The virtual world has made it so easy to recreate fight scenes and battle scenes for our entertainment, but what if you had real memories, of real experiences of war? How would this affect you a year later, two years, ten years, seventy years later?

Meet Jim Haynes. He joined the Royal Navy at 16 and served the British Empire in some of the bloodiest and most horrific theatres of the last world war as a teenager, alongside hardened sailors and soldiers, on the Atlantic Ocean and in the jungles of Burma and Malaya. This is Jim's story of WWII, from the streets of a slumin Nottingham, England where he grew up to finally settling in Sydney, Australia at the age of 20, leaving behind his family (and his sweetheart, Olga) forever.
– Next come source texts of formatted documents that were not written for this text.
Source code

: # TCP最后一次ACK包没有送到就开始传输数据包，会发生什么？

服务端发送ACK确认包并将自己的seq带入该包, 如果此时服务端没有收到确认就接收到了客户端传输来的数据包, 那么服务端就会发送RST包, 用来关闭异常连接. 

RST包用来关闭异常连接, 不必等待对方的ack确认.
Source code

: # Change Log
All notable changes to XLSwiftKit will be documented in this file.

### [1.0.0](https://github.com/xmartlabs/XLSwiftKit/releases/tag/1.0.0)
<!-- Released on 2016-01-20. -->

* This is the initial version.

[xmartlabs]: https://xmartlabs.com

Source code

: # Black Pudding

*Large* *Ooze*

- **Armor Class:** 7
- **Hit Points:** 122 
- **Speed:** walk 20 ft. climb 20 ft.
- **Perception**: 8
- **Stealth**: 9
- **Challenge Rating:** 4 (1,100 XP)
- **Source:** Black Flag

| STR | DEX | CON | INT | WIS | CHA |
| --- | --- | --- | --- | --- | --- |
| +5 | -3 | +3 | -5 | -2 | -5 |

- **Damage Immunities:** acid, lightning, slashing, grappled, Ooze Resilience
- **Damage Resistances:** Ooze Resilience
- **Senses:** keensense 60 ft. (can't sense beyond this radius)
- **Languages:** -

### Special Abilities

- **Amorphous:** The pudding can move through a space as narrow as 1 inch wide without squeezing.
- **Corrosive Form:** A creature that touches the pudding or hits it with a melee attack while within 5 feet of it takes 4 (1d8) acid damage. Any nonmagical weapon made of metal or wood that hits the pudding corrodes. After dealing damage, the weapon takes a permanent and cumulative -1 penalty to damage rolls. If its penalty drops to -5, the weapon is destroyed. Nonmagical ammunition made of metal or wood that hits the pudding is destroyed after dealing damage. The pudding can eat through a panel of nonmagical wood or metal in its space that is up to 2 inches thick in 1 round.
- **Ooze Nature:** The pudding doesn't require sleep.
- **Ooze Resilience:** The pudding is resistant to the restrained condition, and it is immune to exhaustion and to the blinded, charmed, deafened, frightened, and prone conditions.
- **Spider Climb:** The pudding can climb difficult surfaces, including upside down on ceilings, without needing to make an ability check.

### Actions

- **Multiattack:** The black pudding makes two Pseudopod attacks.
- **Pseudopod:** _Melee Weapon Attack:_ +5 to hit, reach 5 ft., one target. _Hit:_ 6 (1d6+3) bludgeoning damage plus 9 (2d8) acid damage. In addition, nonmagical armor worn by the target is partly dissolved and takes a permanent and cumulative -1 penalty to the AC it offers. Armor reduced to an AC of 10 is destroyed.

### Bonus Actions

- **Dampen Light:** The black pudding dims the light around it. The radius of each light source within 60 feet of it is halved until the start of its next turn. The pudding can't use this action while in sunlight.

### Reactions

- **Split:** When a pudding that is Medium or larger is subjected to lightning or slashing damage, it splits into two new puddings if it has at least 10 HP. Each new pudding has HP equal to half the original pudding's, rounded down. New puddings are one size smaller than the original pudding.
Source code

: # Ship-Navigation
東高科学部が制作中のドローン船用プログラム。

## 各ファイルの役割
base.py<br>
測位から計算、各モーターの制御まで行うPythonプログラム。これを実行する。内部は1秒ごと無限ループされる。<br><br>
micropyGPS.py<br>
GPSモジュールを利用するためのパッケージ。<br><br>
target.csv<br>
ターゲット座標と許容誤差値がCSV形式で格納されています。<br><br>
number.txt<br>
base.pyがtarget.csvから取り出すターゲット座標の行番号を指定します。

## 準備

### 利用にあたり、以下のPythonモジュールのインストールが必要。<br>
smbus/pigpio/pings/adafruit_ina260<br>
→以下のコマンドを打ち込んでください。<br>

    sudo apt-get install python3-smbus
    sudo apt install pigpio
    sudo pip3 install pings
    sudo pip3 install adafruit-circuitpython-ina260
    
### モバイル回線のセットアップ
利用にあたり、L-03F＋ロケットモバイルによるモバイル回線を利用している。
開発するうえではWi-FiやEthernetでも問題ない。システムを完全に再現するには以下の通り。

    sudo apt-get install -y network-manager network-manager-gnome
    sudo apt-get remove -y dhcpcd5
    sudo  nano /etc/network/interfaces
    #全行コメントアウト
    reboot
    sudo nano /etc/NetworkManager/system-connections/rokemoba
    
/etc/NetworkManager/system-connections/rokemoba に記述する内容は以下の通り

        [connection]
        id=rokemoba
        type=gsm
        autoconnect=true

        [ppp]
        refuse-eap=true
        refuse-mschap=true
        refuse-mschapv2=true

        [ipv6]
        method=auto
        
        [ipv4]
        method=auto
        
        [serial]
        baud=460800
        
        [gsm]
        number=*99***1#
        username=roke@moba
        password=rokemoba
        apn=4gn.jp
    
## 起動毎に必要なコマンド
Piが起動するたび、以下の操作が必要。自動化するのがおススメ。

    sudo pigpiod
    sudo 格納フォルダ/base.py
Jim has led a fairly normal life - married, had children, divorced, married again and had more children, but the cost of his service back in his teens has haunted him throughout his life, affecting his happiness and that of his family. The impact of PTSD cannot be underestimated, as Jim's life proves.
Jim (far right) and Aussie mates on board the LST 3008 ferrying soldiers and equipment after the Burma Campaign

Olga, aged 16
So, what can we learn from Jim's experiences? After all, he begged his parents to let him join the Navy, thinking it would be a fantastic adventure. In some ways it was. He still talks of his mates and skipper of HMS Avon with fondness, but those mates are long gone and what remains is the battle that still rages in his mind. If virtual reality should teach us anything about ourselves as a species, it ought to be that war is futile, despite it being a constant, and that fighting the after effects is a much bigger task than the actual fighting.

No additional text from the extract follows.